Noble Energy Inc. has begun this year with a capital spending budget of $1.5 billion, about half of its planned spending in 2015, the Houston independent said Tuesday.
At that level of capital expenditures (capex), Noble expects to deliver annual sales volumes this year of 390,000 boe, which management said was consistent with full-year 2015 pro forma amounts. The quarterly cash dividend also has been reduced sharply to 10 cents/share from 18 cents.
“The decision to adjust the quarterly dividend, along with a substantially reduced and flexible capital program for 2016, is part of a comprehensive effort to spend within cash flow and manage the company’s balance sheet,” CFO Kenneth M. Fisher said. “We also intend to reduce leverage in this environment. The dividend adjustment and our recent debt refinancing provide approximately $200 million annually in support of these efforts.

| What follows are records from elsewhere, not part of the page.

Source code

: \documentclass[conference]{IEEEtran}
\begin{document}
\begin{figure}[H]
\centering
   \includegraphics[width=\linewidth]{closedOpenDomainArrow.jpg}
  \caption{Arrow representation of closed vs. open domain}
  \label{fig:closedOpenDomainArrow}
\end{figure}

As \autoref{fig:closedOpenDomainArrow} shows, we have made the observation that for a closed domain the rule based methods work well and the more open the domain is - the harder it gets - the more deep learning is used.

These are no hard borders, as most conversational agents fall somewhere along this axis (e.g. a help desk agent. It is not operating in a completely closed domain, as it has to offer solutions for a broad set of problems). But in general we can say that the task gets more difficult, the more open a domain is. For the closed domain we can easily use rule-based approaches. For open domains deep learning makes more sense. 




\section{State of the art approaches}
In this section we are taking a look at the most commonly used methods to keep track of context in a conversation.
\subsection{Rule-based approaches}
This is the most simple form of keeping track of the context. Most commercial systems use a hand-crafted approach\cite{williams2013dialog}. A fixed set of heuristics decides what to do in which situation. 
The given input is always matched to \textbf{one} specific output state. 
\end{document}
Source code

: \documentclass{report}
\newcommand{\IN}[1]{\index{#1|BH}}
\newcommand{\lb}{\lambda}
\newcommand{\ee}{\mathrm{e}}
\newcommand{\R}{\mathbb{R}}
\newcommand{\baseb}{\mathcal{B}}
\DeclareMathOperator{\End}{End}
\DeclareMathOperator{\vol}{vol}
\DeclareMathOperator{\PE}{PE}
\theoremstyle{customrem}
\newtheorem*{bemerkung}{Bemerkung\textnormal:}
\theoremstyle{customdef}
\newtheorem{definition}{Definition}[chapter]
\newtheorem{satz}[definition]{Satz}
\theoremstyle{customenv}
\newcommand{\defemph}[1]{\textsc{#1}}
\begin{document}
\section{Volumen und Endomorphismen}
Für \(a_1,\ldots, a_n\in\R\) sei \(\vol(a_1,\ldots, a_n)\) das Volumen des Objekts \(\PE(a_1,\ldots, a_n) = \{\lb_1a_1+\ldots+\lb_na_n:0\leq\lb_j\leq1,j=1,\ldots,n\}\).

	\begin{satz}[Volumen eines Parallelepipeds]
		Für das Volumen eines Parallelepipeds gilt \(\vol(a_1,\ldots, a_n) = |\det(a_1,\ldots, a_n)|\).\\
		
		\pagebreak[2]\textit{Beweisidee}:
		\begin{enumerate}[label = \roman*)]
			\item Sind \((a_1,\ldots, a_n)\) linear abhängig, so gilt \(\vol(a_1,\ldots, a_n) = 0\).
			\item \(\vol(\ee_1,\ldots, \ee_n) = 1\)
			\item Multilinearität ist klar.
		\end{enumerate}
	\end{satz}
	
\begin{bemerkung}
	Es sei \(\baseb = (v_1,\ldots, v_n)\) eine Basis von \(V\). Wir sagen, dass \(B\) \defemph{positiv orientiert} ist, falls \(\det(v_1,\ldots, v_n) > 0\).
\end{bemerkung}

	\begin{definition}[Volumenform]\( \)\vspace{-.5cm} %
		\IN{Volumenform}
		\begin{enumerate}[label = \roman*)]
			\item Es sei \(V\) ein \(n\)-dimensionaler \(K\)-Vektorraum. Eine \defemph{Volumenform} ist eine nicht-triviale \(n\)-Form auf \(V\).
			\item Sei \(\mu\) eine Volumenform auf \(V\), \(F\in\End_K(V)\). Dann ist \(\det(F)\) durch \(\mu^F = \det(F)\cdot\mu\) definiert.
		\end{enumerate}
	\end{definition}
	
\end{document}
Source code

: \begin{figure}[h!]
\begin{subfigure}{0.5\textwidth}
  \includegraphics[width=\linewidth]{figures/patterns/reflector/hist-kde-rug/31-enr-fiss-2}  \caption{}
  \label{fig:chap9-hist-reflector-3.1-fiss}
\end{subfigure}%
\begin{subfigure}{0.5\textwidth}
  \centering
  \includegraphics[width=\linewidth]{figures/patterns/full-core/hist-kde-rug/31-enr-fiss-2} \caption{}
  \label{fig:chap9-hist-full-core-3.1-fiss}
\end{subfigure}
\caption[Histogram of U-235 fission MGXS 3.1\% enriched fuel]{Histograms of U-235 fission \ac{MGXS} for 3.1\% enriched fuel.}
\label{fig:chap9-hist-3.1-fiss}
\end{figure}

“Paying a dividend remains an important element of our long-term value creation strategy,” and the board plans to evaluate it on a quarterly basis. “The 2016 program remains flexible to changes in the commodity price environment…” More details about capex and where spending will be earmarked are expected when fourth quarter results are issued on Feb. 17.
Noble last month said fourth quarter output should be about 405,000-415,000 boe/d, with the midpoint representing a 15,000 boe/d increase from an earlier 2015 forecast (see Shale Daily, Dec. 10, 2015). The producer credited the production increase on improved completion techniques in the Eagle Ford Shale and Denver-Julesburg (DJ) Basin, along with initial results from stakes in Gulf of Mexico wells.
Noble improved its efficiency techniques over the course of last year. During 3Q2015 the producer spent 14% less sequentially to build wells in the Texas and northern Colorado plays (see Shale Daily, Nov. 2). The Eagle Ford and DJ also are expected to attract most of Noble’s funding in 2016, CEO Dave Stover said in November.